The lab pursues three main research questions:


  1. Individual neurons are continuously bombarded with thousands of synaptic inputs and respond by firing coherent patterns of action potentials. This input-output transformation is the basis for neuronal feature selectivity, such as the spatial tuning of hippocampal place cells. We would like to understand how learning impacts the input-output-transformations of neurons, changes their feature selectivity, and, ultimately, shapes neuronal ensemble activity. As a result, we are particularly interested in the activity of dendrites, these intricate structures where neurons receive the majority of their synaptic inputs.
  2. Internal representations of the external world are produced throughout the mammalian brain by the activity of many thousands of neurons, each responding to diverse environmental features. During learning, representations in the hippocampus are thought to form a cellular memory of these experiences, which can be recruited in the future to guide behavior. However, the nature of the neuronal code remains unsolved; How are representations embedded within hippocampal circuits used by the brain to produce learned behaviors? What are the cellular and circuit-level computations used to create and maintain these representations?

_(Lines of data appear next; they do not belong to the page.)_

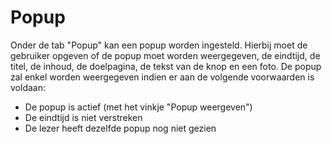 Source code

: # Popup
Onder de tab "Popup" kan een popup worden ingesteld. Hierbij moet de gebruiker opgeven of de popup moet worden weergegeven, de eindtijd, de titel, de inhoud, de doelpagina, de tekst van de knop en een foto. De popup zal enkel worden weergegeven indien er aan de volgende voorwaarden is voldaan:

- De popup is actief (met het vinkje "Popup weergeven")
- De eindtijd is niet verstreken
- De lezer heeft dezelfde popup nog niet gezien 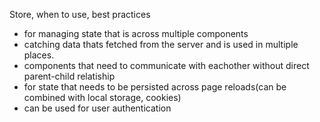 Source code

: Store, when to use, best practices

- for managing state that is across multiple components
- catching
  data thats fetched from the server and is used in multiple places.
- components that need to communicate with eachother without direct parent-child relatiship
- for state that needs to be persisted across page reloads(can be combined with local storage, cookies)
- can be used for user authentication
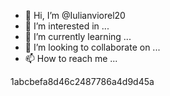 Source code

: - 👋 Hi, I’m @Iulianviorel20
- 👀 I’m interested in ...
- 🌱 I’m currently learning ...
- 💞️ I’m looking to collaborate on ...
- 📫 How to reach me ...

<!---
Iulianviorel20/Iulianviorel20 is a ✨ special ✨ repository because its `README.md` (this file) appears on your GitHub profile.
You can click the Preview link to take a look at your changes.
--->
1abcbefa8d46c2487786a4d9d45a
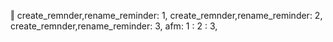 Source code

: ‖
create_remnder,rename_reminder: 1, create_remnder,rename_reminder: 2, create_remnder,rename_reminder: 3, 
afm: 1 : 2 : 3, 
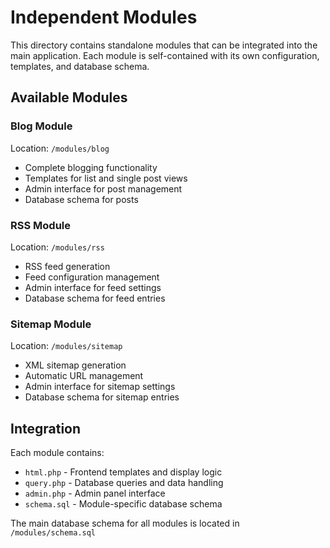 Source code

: # Independent Modules

This directory contains standalone modules that can be integrated into the main application. Each module is self-contained with its own configuration, templates, and database schema.

## Available Modules

### Blog Module
Location: `/modules/blog`
- Complete blogging functionality
- Templates for list and single post views
- Admin interface for post management
- Database schema for posts

### RSS Module
Location: `/modules/rss`
- RSS feed generation
- Feed configuration management
- Admin interface for feed settings
- Database schema for feed entries

### Sitemap Module
Location: `/modules/sitemap`
- XML sitemap generation
- Automatic URL management
- Admin interface for sitemap settings
- Database schema for sitemap entries

## Integration

Each module contains:
- `html.php` - Frontend templates and display logic
- `query.php` - Database queries and data handling
- `admin.php` - Admin panel interface
- `schema.sql` - Module-specific database schema

The main database schema for all modules is located in `/modules/schema.sql`

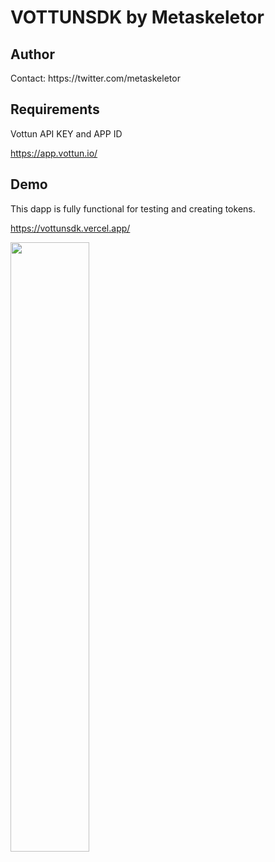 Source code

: <h1>VOTTUNSDK by Metaskeletor</h1>

<h2>Author</h2>
Contact: https://twitter.com/metaskeletor

<h2>Requirements</h2>
Vottun API KEY and APP ID 

https://app.vottun.io/

<h2>Demo</h2>
<p>This dapp is fully functional for testing and creating tokens.</p>

https://vottunsdk.vercel.app/

<img src="https://www.metaskeletor.club/vottun/Vottun-SKD-by-MetaSkeletor.png" width="50%" />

  3. Alzheimer’s disease is a disorder identified by the abnormal accumulation of amyloid-ß and tau protein in the brain. There is increasing evidence that functional circuit disruptions are among the early effects of Alzheimer’s and occur prior to the large-scale death of neurons that accompanies late-stage dementia. Moreover, the entorhinal-hippocampal circuit is among the first regions to be affected by the disease. We are interested in understanding how early-stage Alzheimer’s impacts neuronal representations in these brain areas.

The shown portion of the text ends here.